> _Records shown_
=== Begin Enclosure ===

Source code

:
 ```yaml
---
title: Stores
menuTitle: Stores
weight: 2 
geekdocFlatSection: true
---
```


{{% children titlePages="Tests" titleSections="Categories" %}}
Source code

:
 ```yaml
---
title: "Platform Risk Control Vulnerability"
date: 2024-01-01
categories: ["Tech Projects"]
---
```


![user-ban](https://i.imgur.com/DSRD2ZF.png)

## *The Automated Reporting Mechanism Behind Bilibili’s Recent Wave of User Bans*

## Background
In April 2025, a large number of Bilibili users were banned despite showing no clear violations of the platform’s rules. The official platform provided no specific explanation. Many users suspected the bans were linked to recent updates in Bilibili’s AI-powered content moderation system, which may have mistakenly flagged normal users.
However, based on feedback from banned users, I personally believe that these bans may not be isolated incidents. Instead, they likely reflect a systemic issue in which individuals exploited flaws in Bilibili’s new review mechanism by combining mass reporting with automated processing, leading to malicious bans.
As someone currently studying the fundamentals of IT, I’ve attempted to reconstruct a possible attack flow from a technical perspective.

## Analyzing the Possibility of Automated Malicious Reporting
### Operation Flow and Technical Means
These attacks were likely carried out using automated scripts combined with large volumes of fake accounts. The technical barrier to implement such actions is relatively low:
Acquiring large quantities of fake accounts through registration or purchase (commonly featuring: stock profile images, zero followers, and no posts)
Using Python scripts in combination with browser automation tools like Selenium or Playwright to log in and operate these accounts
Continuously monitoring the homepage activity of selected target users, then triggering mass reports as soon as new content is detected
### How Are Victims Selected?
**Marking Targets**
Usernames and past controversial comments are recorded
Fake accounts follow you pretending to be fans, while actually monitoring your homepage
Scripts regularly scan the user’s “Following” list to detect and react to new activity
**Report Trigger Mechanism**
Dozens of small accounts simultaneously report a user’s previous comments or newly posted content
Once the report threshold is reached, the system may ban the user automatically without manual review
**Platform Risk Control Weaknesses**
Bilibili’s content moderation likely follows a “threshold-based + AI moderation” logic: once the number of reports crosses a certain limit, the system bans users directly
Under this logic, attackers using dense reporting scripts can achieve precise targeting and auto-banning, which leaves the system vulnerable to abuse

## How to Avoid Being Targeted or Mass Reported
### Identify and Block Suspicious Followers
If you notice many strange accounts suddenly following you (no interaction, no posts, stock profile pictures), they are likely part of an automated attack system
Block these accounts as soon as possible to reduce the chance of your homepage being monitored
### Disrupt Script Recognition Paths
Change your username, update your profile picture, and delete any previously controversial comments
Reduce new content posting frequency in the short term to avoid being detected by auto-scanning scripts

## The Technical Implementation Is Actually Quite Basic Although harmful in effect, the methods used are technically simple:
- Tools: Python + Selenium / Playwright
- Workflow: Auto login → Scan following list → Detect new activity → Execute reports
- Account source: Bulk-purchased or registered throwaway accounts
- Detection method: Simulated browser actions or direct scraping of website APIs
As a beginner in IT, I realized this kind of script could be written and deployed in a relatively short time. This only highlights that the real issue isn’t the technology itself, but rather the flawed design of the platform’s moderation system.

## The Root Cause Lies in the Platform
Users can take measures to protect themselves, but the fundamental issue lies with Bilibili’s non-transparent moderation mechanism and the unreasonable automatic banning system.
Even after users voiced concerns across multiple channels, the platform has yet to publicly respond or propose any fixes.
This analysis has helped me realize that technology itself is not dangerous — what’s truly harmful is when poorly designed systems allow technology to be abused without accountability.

=== End Enclosure ===
=== Begin Enclosure ===

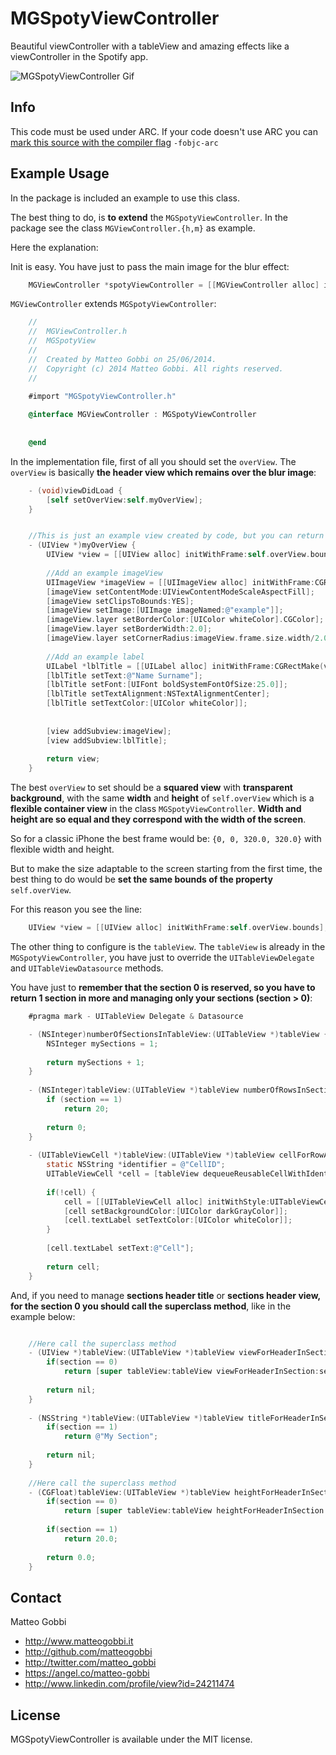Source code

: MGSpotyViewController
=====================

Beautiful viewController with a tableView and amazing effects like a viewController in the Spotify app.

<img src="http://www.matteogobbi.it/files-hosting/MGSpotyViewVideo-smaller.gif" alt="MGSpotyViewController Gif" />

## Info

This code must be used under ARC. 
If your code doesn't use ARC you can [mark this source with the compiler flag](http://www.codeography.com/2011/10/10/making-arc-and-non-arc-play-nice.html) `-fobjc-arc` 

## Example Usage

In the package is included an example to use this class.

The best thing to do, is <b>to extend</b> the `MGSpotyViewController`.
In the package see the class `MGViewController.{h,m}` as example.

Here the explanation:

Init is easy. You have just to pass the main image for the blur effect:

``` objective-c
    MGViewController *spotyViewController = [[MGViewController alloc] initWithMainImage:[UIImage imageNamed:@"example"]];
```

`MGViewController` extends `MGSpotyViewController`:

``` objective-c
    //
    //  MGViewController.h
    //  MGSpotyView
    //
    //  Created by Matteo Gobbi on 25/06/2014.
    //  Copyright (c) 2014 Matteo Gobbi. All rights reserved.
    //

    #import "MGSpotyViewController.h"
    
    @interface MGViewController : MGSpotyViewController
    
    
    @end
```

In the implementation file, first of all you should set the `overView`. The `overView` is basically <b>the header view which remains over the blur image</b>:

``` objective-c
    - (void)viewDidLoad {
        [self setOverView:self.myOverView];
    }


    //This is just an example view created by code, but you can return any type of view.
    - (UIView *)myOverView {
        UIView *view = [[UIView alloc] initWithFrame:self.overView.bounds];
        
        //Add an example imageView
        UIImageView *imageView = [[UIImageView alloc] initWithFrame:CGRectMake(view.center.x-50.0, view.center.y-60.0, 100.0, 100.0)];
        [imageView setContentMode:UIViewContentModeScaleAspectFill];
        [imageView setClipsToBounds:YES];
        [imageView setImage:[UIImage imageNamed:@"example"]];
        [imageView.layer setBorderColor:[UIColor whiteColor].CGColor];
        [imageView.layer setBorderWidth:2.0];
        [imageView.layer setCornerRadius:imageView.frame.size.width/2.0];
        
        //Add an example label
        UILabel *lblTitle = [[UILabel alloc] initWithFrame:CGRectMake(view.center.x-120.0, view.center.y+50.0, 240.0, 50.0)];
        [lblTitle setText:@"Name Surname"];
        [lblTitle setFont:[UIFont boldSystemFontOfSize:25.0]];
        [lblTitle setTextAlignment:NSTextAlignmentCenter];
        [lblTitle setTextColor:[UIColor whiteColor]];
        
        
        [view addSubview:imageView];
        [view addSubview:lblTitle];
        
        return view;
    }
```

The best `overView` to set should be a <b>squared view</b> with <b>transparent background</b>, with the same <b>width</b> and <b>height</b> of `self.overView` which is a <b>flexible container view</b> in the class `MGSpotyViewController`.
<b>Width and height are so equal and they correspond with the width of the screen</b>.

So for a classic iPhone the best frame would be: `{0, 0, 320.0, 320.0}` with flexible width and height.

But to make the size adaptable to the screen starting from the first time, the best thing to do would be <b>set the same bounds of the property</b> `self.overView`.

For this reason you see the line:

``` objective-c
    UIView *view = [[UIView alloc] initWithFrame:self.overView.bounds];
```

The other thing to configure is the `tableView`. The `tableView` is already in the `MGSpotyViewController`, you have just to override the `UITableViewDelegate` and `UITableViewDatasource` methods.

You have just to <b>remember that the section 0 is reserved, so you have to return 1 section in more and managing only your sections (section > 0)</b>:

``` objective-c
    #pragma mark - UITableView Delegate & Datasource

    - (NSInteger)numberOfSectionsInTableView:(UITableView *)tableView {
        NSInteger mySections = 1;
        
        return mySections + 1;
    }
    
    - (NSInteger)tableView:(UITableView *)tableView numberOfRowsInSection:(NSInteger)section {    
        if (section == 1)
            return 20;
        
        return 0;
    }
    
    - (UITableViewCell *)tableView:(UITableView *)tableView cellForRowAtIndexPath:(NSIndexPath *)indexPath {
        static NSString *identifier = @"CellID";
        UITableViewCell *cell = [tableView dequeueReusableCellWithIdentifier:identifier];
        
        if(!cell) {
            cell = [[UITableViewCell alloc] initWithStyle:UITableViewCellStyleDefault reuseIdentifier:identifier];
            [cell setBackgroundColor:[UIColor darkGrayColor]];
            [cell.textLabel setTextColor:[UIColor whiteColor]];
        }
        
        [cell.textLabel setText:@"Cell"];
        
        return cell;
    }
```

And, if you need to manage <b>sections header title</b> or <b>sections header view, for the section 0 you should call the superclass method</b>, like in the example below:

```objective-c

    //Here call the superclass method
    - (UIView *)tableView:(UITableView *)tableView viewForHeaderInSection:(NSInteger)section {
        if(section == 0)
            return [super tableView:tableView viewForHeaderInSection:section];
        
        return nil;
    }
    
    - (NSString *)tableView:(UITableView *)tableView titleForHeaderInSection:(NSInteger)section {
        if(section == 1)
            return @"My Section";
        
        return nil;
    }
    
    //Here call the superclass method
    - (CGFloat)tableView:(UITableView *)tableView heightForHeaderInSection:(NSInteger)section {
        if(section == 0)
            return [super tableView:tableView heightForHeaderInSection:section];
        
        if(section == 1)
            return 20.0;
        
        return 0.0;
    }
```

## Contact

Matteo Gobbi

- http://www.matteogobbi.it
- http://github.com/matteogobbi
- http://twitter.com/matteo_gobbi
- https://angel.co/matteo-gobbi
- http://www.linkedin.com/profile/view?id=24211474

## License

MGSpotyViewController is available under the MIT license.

=== End Enclosure ===

> _The problem_
From the line containing "Block these accounts" down to the line containing "Reduce new content" in the material above, reproduce every line exactly, including the two end lines.

> _The completed task_
Block these accounts as soon as possible to reduce the chance of your homepage being monitored
### Disrupt Script Recognition Paths
Change your username, update your profile picture, and delete any previously controversial comments
Reduce new content posting frequency in the short term to avoid being detected by auto-scanning scripts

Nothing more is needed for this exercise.